My CD collection grew by 341 discs. The sponsoring music store even allowed me to exchange my doubles for anything in their store, even exchange. The new stereo was too big and expensive for the college experience, and thus did not make the trek to Durham. Sure, some of the songs overlapped on compilation and greatest hits albums. I even got a couple box sets. But the vast majority of songs came on unique, original albums with colorful and playful cover artwork.

I received every Beatles and Rolling Stones album ever released, as they were the two bands with the most songs on the top 500 list.

I still remember sampling the goods with my buddy Marc as he drove us to and from school a few times a year. The rest were unveiled at my own pace and became a significant part of the soundtrack of my collegiate years. Deep tracks on many of the discs yielded musical gems never played on stations like WYSP. I devoured them eagerly.

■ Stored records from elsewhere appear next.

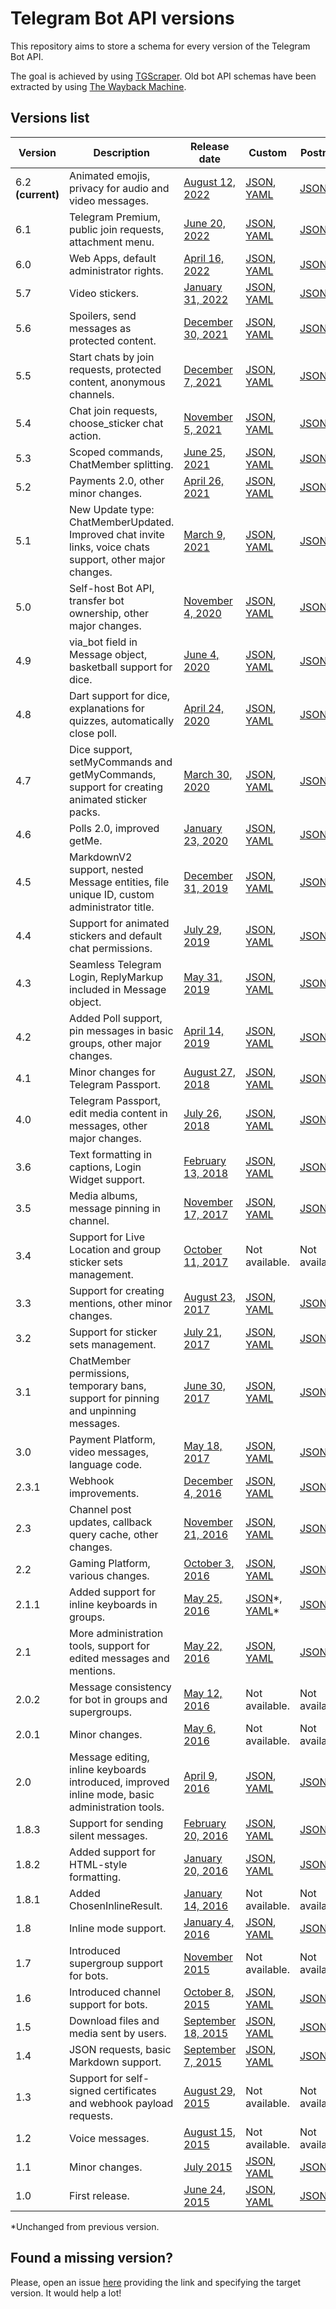 # Telegram Bot API versions

This repository aims to store a schema for every version of the Telegram Bot API.

The goal is achieved by using [TGScraper](https://github.com/Sysbot-org/tgscraper). Old bot API schemas have been
extracted by using [The Wayback Machine](https://web.archive.org/web/*/https://core.telegram.org/bots/api).


## Versions list

| Version           | Description                                                                                               | Release date                                                                         | Custom                                                                       | Postman                           | OpenAPI                                                                        | Stubs                         |
|-------------------|-----------------------------------------------------------------------------------------------------------|--------------------------------------------------------------------------------------|------------------------------------------------------------------------------|-----------------------------------|--------------------------------------------------------------------------------|-------------------------------|
| 6.2 **(current)** | Animated emojis, privacy for audio and video messages.                                                    | [August 12, 2022](https://core.telegram.org/bots/api-changelog#august-12-2022)       | [JSON](files/custom/json/v620.json), [YAML](files/custom/yaml/v620.yaml)     | [JSON](files/postman/v620.json)   | [JSON](files/openapi/json/v620.json), [YAML](files/openapi/yaml/v620.yaml)     | [ZIP](files/stubs/v620.zip)   |
| 6.1               | Telegram Premium, public join requests, attachment menu.                                                  | [June 20, 2022](https://core.telegram.org/bots/api-changelog#june-20-2022)           | [JSON](files/custom/json/v610.json), [YAML](files/custom/yaml/v610.yaml)     | [JSON](files/postman/v610.json)   | [JSON](files/openapi/json/v610.json), [YAML](files/openapi/yaml/v610.yaml)     | [ZIP](files/stubs/v610.zip)   |
| 6.0               | Web Apps, default administrator rights.                                                                   | [April 16, 2022](https://core.telegram.org/bots/api-changelog#april-16-2022)         | [JSON](files/custom/json/v600.json), [YAML](files/custom/yaml/v600.yaml)     | [JSON](files/postman/v600.json)   | [JSON](files/openapi/json/v600.json), [YAML](files/openapi/yaml/v600.yaml)     | [ZIP](files/stubs/v600.zip)   |
| 5.7               | Video stickers.                                                                                           | [January 31, 2022](https://core.telegram.org/bots/api-changelog#january-31-2022)     | [JSON](files/custom/json/v570.json), [YAML](files/custom/yaml/v570.yaml)     | [JSON](files/postman/v570.json)   | [JSON](files/openapi/json/v570.json), [YAML](files/openapi/yaml/v570.yaml)     | [ZIP](files/stubs/v570.zip)   |
| 5.6               | Spoilers, send messages as protected content.                                                             | [December 30, 2021](https://core.telegram.org/bots/api-changelog#december-30-2021)   | [JSON](files/custom/json/v560.json), [YAML](files/custom/yaml/v560.yaml)     | [JSON](files/postman/v560.json)   | [JSON](files/openapi/json/v560.json), [YAML](files/openapi/yaml/v560.yaml)     | [ZIP](files/stubs/v560.zip)   |
| 5.5               | Start chats by join requests, protected content, anonymous channels.                                      | [December 7, 2021](https://core.telegram.org/bots/api-changelog#december-7-2021)     | [JSON](files/custom/json/v550.json), [YAML](files/custom/yaml/v550.yaml)     | [JSON](files/postman/v550.json)   | [JSON](files/openapi/json/v550.json), [YAML](files/openapi/yaml/v550.yaml)     | [ZIP](files/stubs/v550.zip)   |
| 5.4               | Chat join requests, choose_sticker chat action.                                                           | [November 5, 2021](https://core.telegram.org/bots/api-changelog#november-5-2021)     | [JSON](files/custom/json/v540.json), [YAML](files/custom/yaml/v540.yaml)     | [JSON](files/postman/v540.json)   | [JSON](files/openapi/json/v540.json), [YAML](files/openapi/yaml/v540.yaml)     | [ZIP](files/stubs/v540.zip)   |
| 5.3               | Scoped commands, ChatMember splitting.                                                                    | [June 25, 2021](https://core.telegram.org/bots/api-changelog#june-25-2021)           | [JSON](files/custom/json/v530.json), [YAML](files/custom/yaml/v530.yaml)     | [JSON](files/postman/v530.json)   | [JSON](files/openapi/json/v530.json), [YAML](files/openapi/yaml/v530.yaml)     | [ZIP](files/stubs/v530.zip)   |
| 5.2               | Payments 2.0, other minor changes.                                                                        | [April 26, 2021](https://core.telegram.org/bots/api-changelog#april-26-2021)         | [JSON](files/custom/json/v520.json), [YAML](files/custom/yaml/v520.yaml)     | [JSON](files/postman/v520.json)   | [JSON](files/openapi/json/v520.json), [YAML](files/openapi/yaml/v520.yaml)     | [ZIP](files/stubs/v520.zip)   |
| 5.1               | New Update type: ChatMemberUpdated. Improved chat invite links, voice chats support, other major changes. | [March 9, 2021](https://core.telegram.org/bots/api-changelog#march-9-2021)           | [JSON](files/custom/json/v510.json), [YAML](files/custom/yaml/v510.yaml)     | [JSON](files/postman/v510.json)   | [JSON](files/openapi/json/v510.json), [YAML](files/openapi/yaml/v510.yaml)     | [ZIP](files/stubs/v510.zip)   |
| 5.0               | Self-host Bot API, transfer bot ownership, other major changes.                                           | [November 4, 2020](https://core.telegram.org/bots/api-changelog#november-4-2020)     | [JSON](files/custom/json/v500.json), [YAML](files/custom/yaml/v500.yaml)     | [JSON](files/postman/v500.json)   | [JSON](files/openapi/json/v500.json), [YAML](files/openapi/yaml/v500.yaml)     | [ZIP](files/stubs/v500.zip)   |
| 4.9               | via_bot field in Message object, basketball support for dice.                                             | [June 4, 2020](https://core.telegram.org/bots/api-changelog#june-4-2020)             | [JSON](files/custom/json/v490.json), [YAML](files/custom/yaml/v490.yaml)     | [JSON](files/postman/v490.json)   | [JSON](files/openapi/json/v490.json), [YAML](files/openapi/yaml/v490.yaml)     | [ZIP](files/stubs/v490.zip)   |
| 4.8               | Dart support for dice, explanations for quizzes, automatically close poll.                                | [April 24, 2020](https://core.telegram.org/bots/api-changelog#april-24-2020)         | [JSON](files/custom/json/v480.json), [YAML](files/custom/yaml/v480.yaml)     | [JSON](files/postman/v480.json)   | [JSON](files/openapi/json/v480.json), [YAML](files/openapi/yaml/v480.yaml)     | [ZIP](files/stubs/v480.zip)   |
| 4.7               | Dice support, setMyCommands and getMyCommands, support for creating animated sticker packs.               | [March 30, 2020](https://core.telegram.org/bots/api-changelog#march-30-2020)         | [JSON](files/custom/json/v470.json), [YAML](files/custom/yaml/v470.yaml)     | [JSON](files/postman/v470.json)   | [JSON](files/openapi/json/v470.json), [YAML](files/openapi/yaml/v470.yaml)     | [ZIP](files/stubs/v470.zip)   |
| 4.6               | Polls 2.0, improved getMe.                                                                                | [January 23, 2020](https://core.telegram.org/bots/api-changelog#january-23-2020)     | [JSON](files/custom/json/v460.json), [YAML](files/custom/yaml/v460.yaml)     | [JSON](files/postman/v460.json)   | [JSON](files/openapi/json/v460.json), [YAML](files/openapi/yaml/v460.yaml)     | [ZIP](files/stubs/v460.zip)   |
| 4.5               | MarkdownV2 support, nested Message entities, file unique ID, custom administrator title.                  | [December 31, 2019](https://core.telegram.org/bots/api-changelog#december-31-2019)   | [JSON](files/custom/json/v450.json), [YAML](files/custom/yaml/v450.yaml)     | [JSON](files/postman/v450.json)   | [JSON](files/openapi/json/v450.json), [YAML](files/openapi/yaml/v450.yaml)     | [ZIP](files/stubs/v450.zip)   |
| 4.4               | Support for animated stickers and default chat permissions.                                               | [July 29, 2019](https://core.telegram.org/bots/api-changelog#july-29-2019)           | [JSON](files/custom/json/v440.json), [YAML](files/custom/yaml/v440.yaml)     | [JSON](files/postman/v440.json)   | [JSON](files/openapi/json/v440.json), [YAML](files/openapi/yaml/v440.yaml)     | [ZIP](files/stubs/v440.zip)   |
| 4.3               | Seamless Telegram Login, ReplyMarkup included in Message object.                                          | [May 31, 2019](https://core.telegram.org/bots/api-changelog#may-31-2019)             | [JSON](files/custom/json/v430.json), [YAML](files/custom/yaml/v430.yaml)     | [JSON](files/postman/v430.json)   | [JSON](files/openapi/json/v430.json), [YAML](files/openapi/yaml/v430.yaml)     | [ZIP](files/stubs/v430.zip)   |
| 4.2               | Added Poll support, pin messages in basic groups, other major changes.                                    | [April 14, 2019](https://core.telegram.org/bots/api-changelog#april-14-2019)         | [JSON](files/custom/json/v420.json), [YAML](files/custom/yaml/v420.yaml)     | [JSON](files/postman/v420.json)   | [JSON](files/openapi/json/v420.json), [YAML](files/openapi/yaml/v420.yaml)     | [ZIP](files/stubs/v420.zip)   |
| 4.1               | Minor changes for Telegram Passport.                                                                      | [August 27, 2018](https://core.telegram.org/bots/api-changelog#august-27-2018)       | [JSON](files/custom/json/v410.json), [YAML](files/custom/yaml/v410.yaml)     | [JSON](files/postman/v410.json)   | [JSON](files/openapi/json/v410.json), [YAML](files/openapi/yaml/v410.yaml)     | [ZIP](files/stubs/v410.zip)   |
| 4.0               | Telegram Passport, edit media content in messages, other major changes.                                   | [July 26, 2018](https://core.telegram.org/bots/api-changelog#july-26-2018)           | [JSON](files/custom/json/v400.json), [YAML](files/custom/yaml/v400.yaml)     | [JSON](files/postman/v400.json)   | [JSON](files/openapi/json/v400.json), [YAML](files/openapi/yaml/v400.yaml)     | [ZIP](files/stubs/v400.zip)   |
| 3.6               | Text formatting in captions, Login Widget support.                                                        | [February 13, 2018](https://core.telegram.org/bots/api-changelog#february-13-2018)   | [JSON](files/custom/json/v360.json), [YAML](files/custom/yaml/v360.yaml)     | [JSON](files/postman/v360.json)   | [JSON](files/openapi/json/v360.json), [YAML](files/openapi/yaml/v360.yaml)     | [ZIP](files/stubs/v360.zip)   |
| 3.5               | Media albums, message pinning in channel.                                                                 | [November 17, 2017](https://core.telegram.org/bots/api-changelog#november-17-2017)   | [JSON](files/custom/json/v350.json), [YAML](files/custom/yaml/v350.yaml)     | [JSON](files/postman/v350.json)   | [JSON](files/openapi/json/v350.json), [YAML](files/openapi/yaml/v350.yaml)     | [ZIP](files/stubs/v350.zip)   |
| 3.4               | Support for Live Location and group sticker sets management.                                              | [October 11, 2017](https://core.telegram.org/bots/api-changelog#october-11-2017)     | Not available.                                                               | Not available.                    | Not available.                                                                 | Not available.                |
| 3.3               | Support for creating mentions, other minor changes.                                                       | [August 23, 2017](https://core.telegram.org/bots/api-changelog#august-23-2017)       | [JSON](files/custom/json/v330.json), [YAML](files/custom/yaml/v330.yaml)     | [JSON](files/postman/v330.json)   | [JSON](files/openapi/json/v330.json), [YAML](files/openapi/yaml/v330.yaml)     | [ZIP](files/stubs/v330.zip)   |
| 3.2               | Support for sticker sets management.                                                                      | [July 21, 2017](https://core.telegram.org/bots/api-changelog#july-21-2017)           | [JSON](files/custom/json/v320.json), [YAML](files/custom/yaml/v320.yaml)     | [JSON](files/postman/v320.json)   | [JSON](files/openapi/json/v320.json), [YAML](files/openapi/yaml/v320.yaml)     | [ZIP](files/stubs/v320.zip)   |
| 3.1               | ChatMember permissions, temporary bans, support for pinning and unpinning messages.                       | [June 30, 2017](https://core.telegram.org/bots/api-changelog#june-30-2017)           | [JSON](files/custom/json/v310.json), [YAML](files/custom/yaml/v310.yaml)     | [JSON](files/postman/v310.json)   | [JSON](files/openapi/json/v310.json), [YAML](files/openapi/yaml/v310.yaml)     | [ZIP](files/stubs/v310.zip)   |
| 3.0               | Payment Platform, video messages, language code.                                                          | [May 18, 2017](https://core.telegram.org/bots/api-changelog#may-18-2017)             | [JSON](files/custom/json/v300.json), [YAML](files/custom/yaml/v300.yaml)     | [JSON](files/postman/v300.json)   | [JSON](files/openapi/json/v300.json), [YAML](files/openapi/yaml/v300.yaml)     | [ZIP](files/stubs/v300.zip)   |
| 2.3.1             | Webhook improvements.                                                                                     | [December 4, 2016](https://core.telegram.org/bots/api-changelog#december-4-2016)     | [JSON](files/custom/json/v231.json), [YAML](files/custom/yaml/v231.yaml)     | [JSON](files/postman/v231.json)   | [JSON](files/openapi/json/v231.json), [YAML](files/openapi/yaml/v231.yaml)     | [ZIP](files/stubs/v231.zip)   |
| 2.3               | Channel post updates, callback query cache, other changes.                                                | [November 21, 2016](https://core.telegram.org/bots/api-changelog#november-21-2016)   | [JSON](files/custom/json/v230.json), [YAML](files/custom/yaml/v230.yaml)     | [JSON](files/postman/v230.json)   | [JSON](files/openapi/json/v230.json), [YAML](files/openapi/yaml/v230.yaml)     | [ZIP](files/stubs/v230.zip)   |
| 2.2               | Gaming Platform, various changes.                                                                         | [October 3, 2016](https://core.telegram.org/bots/api-changelog#october-3-2016)       | [JSON](files/custom/json/v220.json), [YAML](files/custom/yaml/v220.yaml)     | [JSON](files/postman/v220.json)   | [JSON](files/openapi/json/v220.json), [YAML](files/openapi/yaml/v220.yaml)     | [ZIP](files/stubs/v220.zip)   |
| 2.1.1             | Added support for inline keyboards in groups.                                                             | [May 25, 2016](https://core.telegram.org/bots/api-changelog#may-25-2016)             | [JSON](files/custom/json/v211.json)\*, [YAML](files/custom/yaml/v211.yaml)\* | [JSON](files/postman/v211.json)\* | [JSON](files/openapi/json/v211.json)\*, [YAML](files/openapi/yaml/v211.yaml)\* | [ZIP](files/stubs/v211.zip)\* |
| 2.1               | More administration tools, support for edited messages and mentions.                                      | [May 22, 2016](https://core.telegram.org/bots/api-changelog#may-22-2016)             | [JSON](files/custom/json/v210.json), [YAML](files/custom/yaml/v210.yaml)     | [JSON](files/postman/v210.json)   | [JSON](files/openapi/json/v210.json), [YAML](files/openapi/yaml/v210.yaml)     | [ZIP](files/stubs/v210.zip)   |
| 2.0.2             | Message consistency for bot in groups and supergroups.                                                    | [May 12, 2016](https://core.telegram.org/bots/api-changelog#may-12-2016)             | Not available.                                                               | Not available.                    | Not available.                                                                 | Not available.                |
| 2.0.1             | Minor changes.                                                                                            | [May 6, 2016](https://core.telegram.org/bots/api-changelog#may-6-2016)               | Not available.                                                               | Not available.                    | Not available.                                                                 | Not available.                |
| 2.0               | Message editing, inline keyboards introduced, improved inline mode, basic administration tools.           | [April 9, 2016](https://core.telegram.org/bots/api-changelog#april-9-2016)           | [JSON](files/custom/json/v200.json), [YAML](files/custom/yaml/v200.yaml)     | [JSON](files/postman/v200.json)   | [JSON](files/openapi/json/v200.json), [YAML](files/openapi/yaml/v200.yaml)     | [ZIP](files/stubs/v200.zip)   |
| 1.8.3             | Support for sending silent messages.                                                                      | [February 20, 2016](https://core.telegram.org/bots/api-changelog#february-20-2016)   | [JSON](files/custom/json/v183.json), [YAML](files/custom/yaml/v183.yaml)     | [JSON](files/postman/v183.json)   | [JSON](files/openapi/json/v183.json), [YAML](files/openapi/yaml/v183.yaml)     | [ZIP](files/stubs/v183.zip)   |
| 1.8.2             | Added support for HTML-style formatting.                                                                  | [January 20, 2016](https://core.telegram.org/bots/api-changelog#january-20-2016)     | [JSON](files/custom/json/v182.json), [YAML](files/custom/yaml/v182.yaml)     | [JSON](files/postman/v182.json)   | [JSON](files/openapi/json/v182.json), [YAML](files/openapi/yaml/v182.yaml)     | [ZIP](files/stubs/v182.zip)   |
| 1.8.1             | Added ChosenInlineResult.                                                                                 | [January 14, 2016](https://core.telegram.org/bots/api-changelog#january-14-2016)     | Not available.                                                               | Not available.                    | Not available.                                                                 | Not available.                |
| 1.8               | Inline mode support.                                                                                      | [January 4, 2016](https://core.telegram.org/bots/api-changelog#january-4-2016)       | [JSON](files/custom/json/v180.json), [YAML](files/custom/yaml/v180.yaml)     | [JSON](files/postman/v180.json)   | [JSON](files/openapi/json/v180.json), [YAML](files/openapi/yaml/v180.yaml)     | [ZIP](files/stubs/v180.zip)   |
| 1.7               | Introduced supergroup support for bots.                                                                   | [November 2015](https://core.telegram.org/bots/api-changelog#november-2015)          | Not available.                                                               | Not available.                    | Not available.                                                                 | Not available.                |
| 1.6               | Introduced channel support for bots.                                                                      | [October 8, 2015](https://core.telegram.org/bots/api-changelog#october-8-2015)       | [JSON](files/custom/json/v160.json), [YAML](files/custom/yaml/v160.yaml)     | [JSON](files/postman/v160.json)   | [JSON](files/openapi/json/v160.json), [YAML](files/openapi/yaml/v160.yaml)     | [ZIP](files/stubs/v160.zip)   |
| 1.5               | Download files and media sent by users.                                                                   | [September 18, 2015](https://core.telegram.org/bots/api-changelog#september-18-2015) | [JSON](files/custom/json/v150.json), [YAML](files/custom/yaml/v150.yaml)     | [JSON](files/postman/v150.json)   | [JSON](files/openapi/json/v150.json), [YAML](files/openapi/yaml/v150.yaml)     | [ZIP](files/stubs/v150.zip)   |
| 1.4               | JSON requests, basic Markdown support.                                                                    | [September 7, 2015](https://core.telegram.org/bots/api-changelog#september-7-2015)   | [JSON](files/custom/json/v140.json), [YAML](files/custom/yaml/v140.yaml)     | [JSON](files/postman/v140.json)   | [JSON](files/openapi/json/v140.json), [YAML](files/openapi/yaml/v140.yaml)     | [ZIP](files/stubs/v140.zip)   |
| 1.3               | Support for self-signed certificates and webhook payload requests.                                        | [August 29, 2015](https://core.telegram.org/bots/api-changelog#august-29-2015)       | Not available.                                                               | Not available.                    | Not available.                                                                 | Not available.                |
| 1.2               | Voice messages.                                                                                           | [August 15, 2015](https://core.telegram.org/bots/api-changelog#august-15-2015)       | Not available.                                                               | Not available.                    | Not available.                                                                 | Not available.                |
| 1.1               | Minor changes.                                                                                            | [July 2015](https://core.telegram.org/bots/api-changelog#july-2015)                  | [JSON](files/custom/json/v110.json), [YAML](files/custom/yaml/v110.yaml)     | [JSON](files/postman/v110.json)   | [JSON](files/openapi/json/v110.json), [YAML](files/openapi/yaml/v110.yaml)     | [ZIP](files/stubs/v110.zip)   |
| 1.0               | First release.                                                                                            | [June 24, 2015](https://core.telegram.org/bots/api-changelog#june-24-2015)           | [JSON](files/custom/json/v100.json), [YAML](files/custom/yaml/v100.yaml)     | [JSON](files/postman/v100.json)   | [JSON](files/openapi/json/v100.json), [YAML](files/openapi/yaml/v100.yaml)     | [ZIP](files/stubs/v100.zip)   |

*Unchanged from previous version.

## Found a missing version?

Please, open an issue [here](https://github.com/sys-001/telegram-bot-api-versions/issues) providing the link and specifying the target version. It would help a lot!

So thank you WYSP for playing the soundtrack of my formative years, and for providing that playlist to me in the form of an incredible prize, which allowed me to continue to revel in some of the best music ever created for years to come. I will always remember you as my favorite terrestrial radio station of all time and the left-most button (preset number 1) of every car I drove in the Philadelphia area.